After squeaking by with unremarkable victories against Ball State and Vanderbilt, Notre Dame had some serious questions to answer despite its undefeated record. Lackluster performances by the offense, salvaged only by strong defensive play, placed pressure on head coach Brian Kelly to make a change. His solution? Replace senior quarterback Brandon Wimbush with junior Ian Book, who had only one start against the University of North Carolina under his belt. A heroic relief effort late in the 2018 Citrus Bowl victory, however, gave the Irish reason to believe that he could find a way to win.
“We made a big decision to go with Ian Book in the game,” Kelly explained, “and so I didn’t sleep great last night. That’s a big decision to make when you are 3-0 and your quarterback who was leading your team was 13-3 as a starter, but I had a lot of confidence in Ian.”
With Book at the helm, the Irish offense started off a little shaky — the first three drives resulted in a punt, a turnover on downs, and a fumble. When asked if he was apprehensive about undertaking the starting role, Book said, “I think it’s good to have nerves ... You should be a little nervous.”
The Demon Deacons put points on the board first, hitting a field goal to take a 3-0 lead. That marked the first time all season that the Irish found themselves trailing in a game, but the deficit lasted just over two minutes.
Sophomore running back Jafar Armstrong raced 30 yards to the end zone, giving Notre Dame its first points. Wake Forest countered with a field goal, but another 80-yard drive culminated in Book’s first passing touchdown of the day. The Irish defense, solid as ever, forced a punt that senior wide receiver Chris Finke returned 52 yards – the team’s longest return since 2014. Junior running back Tony Jones Jr. made his mark by adding another six points, and minutes later Book used his own legs to send the Demon Deacons spiraling.
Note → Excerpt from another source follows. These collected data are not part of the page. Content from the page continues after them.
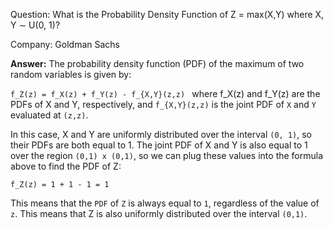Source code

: Question: What is the Probability Density Function of  Z = max(X,Y) where X, Y ∼ U(0, 1)?

Company: Goldman Sachs

**Answer:**
The probability density function (PDF) of the maximum of two random variables is given by:

`f_Z(z) = f_X(z) + f_Y(z) - f_{X,Y}(z,z)
`
where f_X(z) and f_Y(z) are the PDFs of X and Y, respectively, and `f_{X,Y}(z,z)` is the joint PDF of `X` and `Y` evaluated at `(z,z)`.

In this case, X and Y are uniformly distributed over the interval `(0, 1)`, so their PDFs are both equal to 1. The joint PDF of X and Y is also equal to 1 over the region `(0,1) x (0,1)`, so we can plug these values into the formula above to find the PDF of Z:

`f_Z(z) = 1 + 1 - 1 = 1`

This means that the `PDF` of `Z` is always equal to `1`, regardless of the value of `z`. This means that Z is also uniformly distributed over the interval `(0,1)`.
The score was 28-13, and Notre Dame never looked back.
After halftime, Book continued to drive the offense down the field time and
time again. He connected with junior wide receiver Chase Claypool through the air, handed the ball off to Armstrong, and kept it himself twice as the Irish once again found the end zone on four straight drives. This feat had not been accomplished since 2016. Wake Forest would tack on a pair of late touchdowns, but a comeback was far from threatening.
When Book took a knee to seal the win, the final score read 56-27 in favor of Notre Dame. This marked Notre Dame’s most points scored in a true road game since 2003, as the offense totaled 566 total yards and converted all eight red-zone trips into touchdowns. The cumulative margin of victory against Michigan, Ball State, and Vanderbilt was 20 points, which the Irish nearly doubled in this single contest.
Much of the postgame credit went to Kelly’s bold move in starting Book, whose 13 yards per completion was the most for a quarterback with at least 25 completions since Jimmy Clausen in 2009. “Every week, I’ve tried to prepare like I’m the starter,” Book said, “and when my name’s called, I need to go in there and play my best and make sure the offense can succeed.”
Notre Dame’s defensive play, however, was not to be overlooked. The Irish held Wake Forest to 398 yards of total offense, over 100 fewer than their season average, and 1.5 fewer yards per play as well. “They were going to grind it if they were going to score,” Kelly noted after the game.
The conditions throughout the game were less than ideal, with field temperatures ranging between 128 and 136 degrees. “You get challenged on the road against Power 5 football teams, but you don’t expect it to be over 100 degrees on the field against an up-tempo team,” Kelly said. “That challenge, in terms of conditioning and your football’s team ability to handle that, that to me is very satisfying because you know that you have prepared your football team. When they kick it off a lot of my work is done – the kids have to go play.”
Play they did, as the 4-0 Irish were off to their best start since 2015.